There’s music from Bobby Beausoleil — the Manson Family cohort — who murdered a music teacher and was a recruiter of young women for Manson himself. He made the soundtrack for the film ‘Lucifer Rising’, and a piece from that features beneath a message from Marshall Applewhite, the leader of Heaven’s Gate, who oversaw the mass suicides of over thirty members, who were leaving the Earth to get to an extraterrestrial spacecraft.

There’s also a mantra of sorts, from the Church Universal and Triumphant Inc. (the ‘incorporated’ is theirs, not ours) and their spiritual leader Elizabeth Clare Prophet, who kidnapped people, and have been accused of using sleep deprivation in a bid to control members. Like a lot of these groups, they’d amassed quite an arsenal too, but that can happen in America, where you can buy in stock down the gun shows and supermarkets. Either way, this is a church — like some of the other groups featured here — that are still active.

There’s other groups that could’ve featured, had they made more music. The Moonies didn’t make any music that sounded too different from the usual born-again hymns. There’s also Aum Shinrikyo, who are a doomsday cult who carried out the sarin attack on a Tokyo subway in 1995. They did make a cartoon though, which you can see here.

We also hear from David Berg and the Family International/Children of God.

Berg, or Moses David or The Last Endtime Prophet, as he referred to himself, has been accused of many appalling things, including barbaric assaults on children, and the sexual abuse of his flock. He recruited through ‘Flirty Fishing’, which basically saw him sending young women out to have sex with strangers, to lead them back to his fold via blackmail, or be shopped to the authorities on charges for raping a minor. Berg was openly anti-Semitic, and in testimony, his grand-daughters said they’d been molested by him. The story of Ricky Rodriguez alone, is worth reading if you have the stomach for it.

Former Fleetwood Mac guitarist, Jeremy Spencer, infamously ‘went for a walk and never came back’, after a chance meeting with one of the disciples of The Children Of God.

In summary, this post is to tell you what you’re getting yourself into if you’re listening to the mix.

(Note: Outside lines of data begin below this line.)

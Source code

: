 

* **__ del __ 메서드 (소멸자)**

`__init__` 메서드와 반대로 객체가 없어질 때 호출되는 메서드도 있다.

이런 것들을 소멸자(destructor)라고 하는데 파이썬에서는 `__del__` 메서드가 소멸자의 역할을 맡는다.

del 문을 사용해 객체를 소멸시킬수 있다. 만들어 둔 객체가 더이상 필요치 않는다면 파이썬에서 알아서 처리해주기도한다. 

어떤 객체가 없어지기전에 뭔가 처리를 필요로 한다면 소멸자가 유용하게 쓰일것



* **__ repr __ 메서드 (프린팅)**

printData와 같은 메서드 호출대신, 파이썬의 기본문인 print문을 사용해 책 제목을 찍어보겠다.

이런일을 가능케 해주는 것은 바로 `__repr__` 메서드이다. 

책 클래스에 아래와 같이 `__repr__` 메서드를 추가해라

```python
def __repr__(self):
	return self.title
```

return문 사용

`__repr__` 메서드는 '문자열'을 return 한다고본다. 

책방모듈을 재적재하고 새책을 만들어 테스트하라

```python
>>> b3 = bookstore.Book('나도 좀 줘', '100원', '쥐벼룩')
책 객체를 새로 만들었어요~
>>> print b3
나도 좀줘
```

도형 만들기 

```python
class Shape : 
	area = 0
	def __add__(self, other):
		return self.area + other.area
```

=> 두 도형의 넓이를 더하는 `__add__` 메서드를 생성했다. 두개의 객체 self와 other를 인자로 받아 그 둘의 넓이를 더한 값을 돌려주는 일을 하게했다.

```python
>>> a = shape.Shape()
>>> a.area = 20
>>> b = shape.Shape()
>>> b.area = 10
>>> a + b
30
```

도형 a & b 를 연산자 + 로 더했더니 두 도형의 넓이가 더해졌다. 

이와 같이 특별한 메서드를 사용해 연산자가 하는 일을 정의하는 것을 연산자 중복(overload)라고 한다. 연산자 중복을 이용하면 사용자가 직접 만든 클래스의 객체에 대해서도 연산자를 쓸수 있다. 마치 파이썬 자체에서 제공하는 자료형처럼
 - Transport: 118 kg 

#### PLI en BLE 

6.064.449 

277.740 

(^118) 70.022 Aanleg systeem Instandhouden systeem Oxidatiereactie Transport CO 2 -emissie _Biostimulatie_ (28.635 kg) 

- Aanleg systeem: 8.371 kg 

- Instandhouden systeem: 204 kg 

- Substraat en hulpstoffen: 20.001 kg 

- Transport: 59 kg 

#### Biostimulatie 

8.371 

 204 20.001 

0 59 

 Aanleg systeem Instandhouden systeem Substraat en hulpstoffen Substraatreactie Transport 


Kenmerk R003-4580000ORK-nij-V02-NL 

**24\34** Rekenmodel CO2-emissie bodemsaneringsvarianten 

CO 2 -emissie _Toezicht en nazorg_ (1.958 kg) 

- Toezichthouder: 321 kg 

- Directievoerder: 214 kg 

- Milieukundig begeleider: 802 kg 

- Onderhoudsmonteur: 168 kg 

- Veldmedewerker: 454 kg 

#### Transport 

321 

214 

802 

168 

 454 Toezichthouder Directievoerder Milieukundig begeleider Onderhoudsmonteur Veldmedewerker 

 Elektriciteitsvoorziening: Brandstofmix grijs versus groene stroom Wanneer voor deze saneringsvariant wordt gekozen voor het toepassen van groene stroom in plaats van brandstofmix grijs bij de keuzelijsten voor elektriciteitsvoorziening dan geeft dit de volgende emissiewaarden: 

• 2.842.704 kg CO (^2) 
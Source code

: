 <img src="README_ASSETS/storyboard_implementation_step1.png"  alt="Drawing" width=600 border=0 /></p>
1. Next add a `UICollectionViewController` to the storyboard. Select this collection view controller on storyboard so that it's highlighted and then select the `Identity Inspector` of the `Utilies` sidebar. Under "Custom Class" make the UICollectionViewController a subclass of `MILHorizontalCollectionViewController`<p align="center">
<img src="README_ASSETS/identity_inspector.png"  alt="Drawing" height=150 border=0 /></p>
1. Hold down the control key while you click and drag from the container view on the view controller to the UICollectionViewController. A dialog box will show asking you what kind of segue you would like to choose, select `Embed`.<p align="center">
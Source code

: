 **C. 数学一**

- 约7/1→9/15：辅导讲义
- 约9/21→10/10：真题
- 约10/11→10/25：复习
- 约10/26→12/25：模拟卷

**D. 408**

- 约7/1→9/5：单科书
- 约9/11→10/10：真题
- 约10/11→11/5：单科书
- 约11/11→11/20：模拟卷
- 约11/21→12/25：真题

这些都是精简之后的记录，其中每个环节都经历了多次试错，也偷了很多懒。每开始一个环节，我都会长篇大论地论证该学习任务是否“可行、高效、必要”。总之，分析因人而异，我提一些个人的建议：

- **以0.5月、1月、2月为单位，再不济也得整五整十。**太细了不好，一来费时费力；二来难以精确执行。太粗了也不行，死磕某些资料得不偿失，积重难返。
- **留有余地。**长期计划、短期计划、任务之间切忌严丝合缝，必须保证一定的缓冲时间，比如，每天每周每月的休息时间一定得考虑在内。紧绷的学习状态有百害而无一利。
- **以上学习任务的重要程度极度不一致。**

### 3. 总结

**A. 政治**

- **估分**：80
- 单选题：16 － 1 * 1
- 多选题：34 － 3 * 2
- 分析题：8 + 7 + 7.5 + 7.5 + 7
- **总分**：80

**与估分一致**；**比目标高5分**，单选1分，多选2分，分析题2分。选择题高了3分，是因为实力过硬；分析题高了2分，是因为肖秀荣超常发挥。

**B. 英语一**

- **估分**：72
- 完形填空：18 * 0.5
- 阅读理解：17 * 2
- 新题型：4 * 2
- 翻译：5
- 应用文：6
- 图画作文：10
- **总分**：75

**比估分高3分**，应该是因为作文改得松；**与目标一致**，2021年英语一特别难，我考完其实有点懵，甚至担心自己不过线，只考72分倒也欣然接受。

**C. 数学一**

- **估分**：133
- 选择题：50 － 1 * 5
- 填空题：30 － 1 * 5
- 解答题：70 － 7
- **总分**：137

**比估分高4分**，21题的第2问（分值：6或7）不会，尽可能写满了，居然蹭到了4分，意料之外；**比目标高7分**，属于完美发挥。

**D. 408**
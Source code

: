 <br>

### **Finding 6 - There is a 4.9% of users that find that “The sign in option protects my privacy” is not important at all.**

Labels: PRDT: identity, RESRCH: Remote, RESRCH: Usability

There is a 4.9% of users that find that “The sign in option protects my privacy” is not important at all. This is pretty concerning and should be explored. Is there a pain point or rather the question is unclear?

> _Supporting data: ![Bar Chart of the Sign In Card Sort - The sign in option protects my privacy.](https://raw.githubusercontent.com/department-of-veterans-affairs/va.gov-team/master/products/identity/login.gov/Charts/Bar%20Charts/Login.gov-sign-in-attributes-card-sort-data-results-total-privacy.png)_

It isn’t designed to glorify any of what happened, but it is a fascinating body of work, made up of music, testimonies, news reports, and tracks prised from instructional VHS tapes from these groups that lie on the fringes of organised religion. It is grim, and even while compiling it, it felt like summoning up a demon or drawing a chalk pentagram around yourself. There’s literally victims singing in praise, or the words of those who abused their followers, so it’s not surprising that if felt like messing around with bad juju.

Why we’re interested in these things is another discussion, and indeed, one person’s cult is another’s legitimate religious group. We’ve basically based selections on what the media at large agree on as being ‘a cult group’, because obviously, there’s a lot of mainstream religions that have indulged in things that are as bad, if not worse, than those highlighted here.